RAR
Holding, Relatório de Contas 2002
Com o advento da
modernidade estética, que comportou um processo de crescente autonomização da obra
de arte, começaram a atenuar-se os usos comemorativos e apologéticos associados
à produção plástica. Se tal facto é facilmente perceptível no domínio da
estatuária pública, também no universo da pintura qualquer leigo constatará que
as temáticas dominantes raramente se ancoram na necessidade de propor
estruturas iconográficas que possam servir de veículos de mensagens
preestabelecidas. A este deslocamento não foi estranho o aparecimento da
fotografia enquanto transmissor supostamente mais fiel da realidade, pelo que
muitas das necessidades documentais, tanto no âmbito do retrato, como no
domínio do que hoje poderíamos apelidar de documentário visual, acabaram por
cair nas malhas da imagem tecnicamente reprodutível (a que acrescem as imagens
em movimento e, mais recentemente, as imagens virtuais, que fazem as delícias
dos arquitectos, por exemplo, que assim podem antecipar modelos ultra-realistas
daquilo que ainda se encontra apenas em projecto, propondo, no fundo,
documentários ficcionados de uma vida por vir).

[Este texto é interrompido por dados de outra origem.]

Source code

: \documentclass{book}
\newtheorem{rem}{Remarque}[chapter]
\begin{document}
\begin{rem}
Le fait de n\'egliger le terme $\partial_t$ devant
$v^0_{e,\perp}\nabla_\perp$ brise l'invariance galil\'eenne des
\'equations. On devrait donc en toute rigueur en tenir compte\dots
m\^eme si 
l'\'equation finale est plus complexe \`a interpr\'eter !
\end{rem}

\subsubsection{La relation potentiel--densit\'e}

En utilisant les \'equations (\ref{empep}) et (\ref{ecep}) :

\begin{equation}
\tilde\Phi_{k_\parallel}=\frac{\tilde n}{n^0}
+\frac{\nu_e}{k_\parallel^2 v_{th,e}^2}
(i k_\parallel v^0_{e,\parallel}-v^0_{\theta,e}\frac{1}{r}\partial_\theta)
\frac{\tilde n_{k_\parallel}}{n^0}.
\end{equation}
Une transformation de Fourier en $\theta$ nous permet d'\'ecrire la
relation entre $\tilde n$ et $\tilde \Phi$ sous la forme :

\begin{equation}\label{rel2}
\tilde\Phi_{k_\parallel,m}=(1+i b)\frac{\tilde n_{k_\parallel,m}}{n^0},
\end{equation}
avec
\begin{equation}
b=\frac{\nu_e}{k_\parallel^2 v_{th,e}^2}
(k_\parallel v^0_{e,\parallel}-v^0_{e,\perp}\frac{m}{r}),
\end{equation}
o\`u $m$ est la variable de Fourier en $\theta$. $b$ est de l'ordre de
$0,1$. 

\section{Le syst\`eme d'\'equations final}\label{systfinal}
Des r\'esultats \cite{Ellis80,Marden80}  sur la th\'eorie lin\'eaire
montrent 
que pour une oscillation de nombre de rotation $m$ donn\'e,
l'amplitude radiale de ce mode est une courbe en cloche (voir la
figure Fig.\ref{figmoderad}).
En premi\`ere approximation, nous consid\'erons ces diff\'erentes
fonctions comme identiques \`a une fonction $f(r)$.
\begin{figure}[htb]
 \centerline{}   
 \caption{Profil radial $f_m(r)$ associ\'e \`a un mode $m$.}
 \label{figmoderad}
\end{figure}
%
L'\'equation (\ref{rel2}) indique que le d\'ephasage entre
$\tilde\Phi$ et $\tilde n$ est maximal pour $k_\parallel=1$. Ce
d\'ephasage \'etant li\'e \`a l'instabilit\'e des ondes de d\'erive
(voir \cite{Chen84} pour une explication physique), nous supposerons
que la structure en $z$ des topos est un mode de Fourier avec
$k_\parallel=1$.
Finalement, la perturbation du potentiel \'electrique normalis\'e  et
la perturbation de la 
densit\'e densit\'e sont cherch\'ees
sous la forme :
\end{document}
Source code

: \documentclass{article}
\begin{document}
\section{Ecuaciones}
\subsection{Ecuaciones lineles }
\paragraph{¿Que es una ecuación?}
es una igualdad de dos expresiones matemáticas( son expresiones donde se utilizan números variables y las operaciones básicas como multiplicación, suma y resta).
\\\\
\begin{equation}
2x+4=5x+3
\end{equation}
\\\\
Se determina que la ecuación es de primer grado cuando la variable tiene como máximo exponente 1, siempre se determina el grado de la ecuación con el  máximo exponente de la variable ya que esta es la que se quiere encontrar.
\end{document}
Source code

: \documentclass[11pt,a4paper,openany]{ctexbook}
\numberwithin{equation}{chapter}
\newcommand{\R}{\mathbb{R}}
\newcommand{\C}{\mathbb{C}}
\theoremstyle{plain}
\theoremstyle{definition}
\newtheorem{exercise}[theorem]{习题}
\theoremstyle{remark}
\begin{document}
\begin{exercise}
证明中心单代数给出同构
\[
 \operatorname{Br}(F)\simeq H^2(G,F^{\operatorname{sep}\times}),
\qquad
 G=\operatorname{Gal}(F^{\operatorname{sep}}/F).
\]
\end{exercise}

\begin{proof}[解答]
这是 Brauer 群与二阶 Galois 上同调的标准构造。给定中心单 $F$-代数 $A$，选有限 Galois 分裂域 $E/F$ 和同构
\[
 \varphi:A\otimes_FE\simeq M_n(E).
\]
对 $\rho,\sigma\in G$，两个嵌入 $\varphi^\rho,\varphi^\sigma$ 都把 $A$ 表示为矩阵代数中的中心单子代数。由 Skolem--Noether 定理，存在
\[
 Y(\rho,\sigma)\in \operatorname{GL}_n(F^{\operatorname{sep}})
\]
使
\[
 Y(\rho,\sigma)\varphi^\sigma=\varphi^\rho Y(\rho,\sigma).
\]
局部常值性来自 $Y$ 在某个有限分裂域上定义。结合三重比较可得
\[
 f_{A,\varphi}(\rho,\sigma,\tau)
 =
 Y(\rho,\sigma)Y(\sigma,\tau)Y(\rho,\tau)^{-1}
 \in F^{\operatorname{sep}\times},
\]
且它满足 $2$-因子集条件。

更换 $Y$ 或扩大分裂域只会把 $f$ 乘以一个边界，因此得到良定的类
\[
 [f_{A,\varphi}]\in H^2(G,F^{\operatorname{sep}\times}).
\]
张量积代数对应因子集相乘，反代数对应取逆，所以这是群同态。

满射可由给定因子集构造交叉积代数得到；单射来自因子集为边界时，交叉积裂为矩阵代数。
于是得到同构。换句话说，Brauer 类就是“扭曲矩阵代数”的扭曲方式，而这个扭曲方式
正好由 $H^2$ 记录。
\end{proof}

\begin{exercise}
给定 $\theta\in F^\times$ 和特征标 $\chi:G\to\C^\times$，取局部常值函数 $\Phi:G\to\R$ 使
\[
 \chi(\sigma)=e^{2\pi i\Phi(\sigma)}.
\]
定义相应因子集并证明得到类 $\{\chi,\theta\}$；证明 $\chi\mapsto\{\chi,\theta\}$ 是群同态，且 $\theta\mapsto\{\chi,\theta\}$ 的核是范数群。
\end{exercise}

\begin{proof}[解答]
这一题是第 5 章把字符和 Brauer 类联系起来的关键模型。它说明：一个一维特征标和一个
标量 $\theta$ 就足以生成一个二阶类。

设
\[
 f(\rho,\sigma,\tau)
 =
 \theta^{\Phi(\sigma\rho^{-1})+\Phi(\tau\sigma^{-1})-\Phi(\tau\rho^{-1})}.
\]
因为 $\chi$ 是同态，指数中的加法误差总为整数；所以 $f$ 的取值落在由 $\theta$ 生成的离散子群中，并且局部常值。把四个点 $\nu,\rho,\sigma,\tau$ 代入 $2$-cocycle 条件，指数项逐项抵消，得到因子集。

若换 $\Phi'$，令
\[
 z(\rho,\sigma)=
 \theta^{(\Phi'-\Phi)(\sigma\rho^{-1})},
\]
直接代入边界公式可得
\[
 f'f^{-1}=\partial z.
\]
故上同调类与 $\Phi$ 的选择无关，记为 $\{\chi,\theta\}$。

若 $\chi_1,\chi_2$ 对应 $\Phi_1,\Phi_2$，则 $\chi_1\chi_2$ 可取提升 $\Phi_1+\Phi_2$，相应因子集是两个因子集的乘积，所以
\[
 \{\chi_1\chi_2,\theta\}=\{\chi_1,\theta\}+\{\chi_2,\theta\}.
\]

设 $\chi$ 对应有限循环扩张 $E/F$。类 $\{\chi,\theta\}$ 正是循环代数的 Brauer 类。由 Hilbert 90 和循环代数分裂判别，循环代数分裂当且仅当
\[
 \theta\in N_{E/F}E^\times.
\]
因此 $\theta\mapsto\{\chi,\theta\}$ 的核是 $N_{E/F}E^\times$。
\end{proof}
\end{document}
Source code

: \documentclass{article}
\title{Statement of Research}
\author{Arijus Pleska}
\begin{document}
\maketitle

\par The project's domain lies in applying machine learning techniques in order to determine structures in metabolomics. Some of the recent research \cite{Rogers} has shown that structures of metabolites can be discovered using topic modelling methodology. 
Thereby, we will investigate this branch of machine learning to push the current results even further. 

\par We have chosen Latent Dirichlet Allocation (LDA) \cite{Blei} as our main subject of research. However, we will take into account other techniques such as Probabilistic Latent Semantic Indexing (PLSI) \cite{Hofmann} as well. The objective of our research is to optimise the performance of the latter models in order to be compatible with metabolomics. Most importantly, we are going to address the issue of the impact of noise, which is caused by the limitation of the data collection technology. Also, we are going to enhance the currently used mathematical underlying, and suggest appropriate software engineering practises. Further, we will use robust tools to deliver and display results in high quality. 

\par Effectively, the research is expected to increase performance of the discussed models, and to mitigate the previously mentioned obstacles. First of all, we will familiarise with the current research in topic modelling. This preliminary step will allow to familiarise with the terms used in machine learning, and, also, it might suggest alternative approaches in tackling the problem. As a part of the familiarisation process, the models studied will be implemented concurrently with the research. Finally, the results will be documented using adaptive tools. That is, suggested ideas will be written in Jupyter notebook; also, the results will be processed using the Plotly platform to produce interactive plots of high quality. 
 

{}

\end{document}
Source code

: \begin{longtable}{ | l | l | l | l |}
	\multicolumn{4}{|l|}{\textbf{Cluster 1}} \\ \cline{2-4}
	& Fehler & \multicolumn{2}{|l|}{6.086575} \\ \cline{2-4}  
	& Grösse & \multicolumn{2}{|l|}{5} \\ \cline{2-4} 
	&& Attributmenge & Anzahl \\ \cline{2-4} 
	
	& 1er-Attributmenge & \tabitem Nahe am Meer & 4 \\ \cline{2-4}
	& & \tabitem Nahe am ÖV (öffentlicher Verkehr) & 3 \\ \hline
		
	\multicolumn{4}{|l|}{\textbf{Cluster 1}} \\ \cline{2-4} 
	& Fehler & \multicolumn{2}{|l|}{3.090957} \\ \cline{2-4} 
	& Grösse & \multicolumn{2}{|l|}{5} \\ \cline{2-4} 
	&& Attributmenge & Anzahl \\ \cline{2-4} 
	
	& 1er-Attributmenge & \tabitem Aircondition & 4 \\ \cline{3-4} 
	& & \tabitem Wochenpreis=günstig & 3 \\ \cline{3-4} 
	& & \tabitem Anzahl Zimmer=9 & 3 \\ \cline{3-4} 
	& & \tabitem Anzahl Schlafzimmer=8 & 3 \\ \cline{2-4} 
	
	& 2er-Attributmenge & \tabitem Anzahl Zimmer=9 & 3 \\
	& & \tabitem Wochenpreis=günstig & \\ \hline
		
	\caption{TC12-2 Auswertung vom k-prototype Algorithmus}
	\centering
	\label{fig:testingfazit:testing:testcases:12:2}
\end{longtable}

Curiosamente, neste projecto que temos vindo a desenvolver para o Grupo
RAR e que consiste basicamente no convite a um artista no sentido interpretar
visualmente o universo deste grupo empresarial, nunca as imagens propostas se
aproximaram tanto de um contexto pré-moderno, contrário ao que referenciei no
inicio do texto. Na verdade, quando o ainda muito jovem autor Arlindo Silva me
deu a conhecer as pequenas pinturas que agora se apresentam, revelou-me que na
sua origem esteve uma ideia de reproblematízar e recontextualizar o valor-uso de objectos artísticos criados
mediante uma encomenda. Assim, o seu desejo foi o de realizar pequenos
fragmentos visuais que, por hipótese, pudessem servir como uma espécie de memorabilia transportável, algo que hoje
em dia fazemos essencialmente com imagens de familiares ou daqueles que nos são
mais próximos.
O que torna esta proposta particularmente notável sedimenta-se na
eloquência formal de uma pintura que vai até ao mais inesperado detalhe, mas
que não se esgota em qualquer tipo de pretensão hiper-realista. Na verdade, a
própria textura da trama das pequenas telas ainda se faz evidenciar sob as
várias camadas pictóricas executadas a óleo e o trânsito perceptívo entre
aquilo que é representado e o seu modo de representação repete-se num contínuo
esteticamente primordial. Estes são objectos que apetece tocar e manusear, isto
é, de verificar o modo tão persuasivo de se conseguir instaurar uma fractura
entre aquilo que é representado, que tanto pode ser um minúsculo cubo de
açúcar, como o infinito de um céu trespassado por um avião, e a sua inesperada
concretização.
Contrariando o valor-exposição que a contemporaneidade não se cansa de
afirmar como predominante, num movimento de crescente musealização e
consequente visibilidade pública de tudo o que se considera arte, Arlindo Silva
parece apelar a uma relação mais íntima e privada com as suas obras, já que
elas encontram num destinatário especifico a sua comunidade de fruição vital.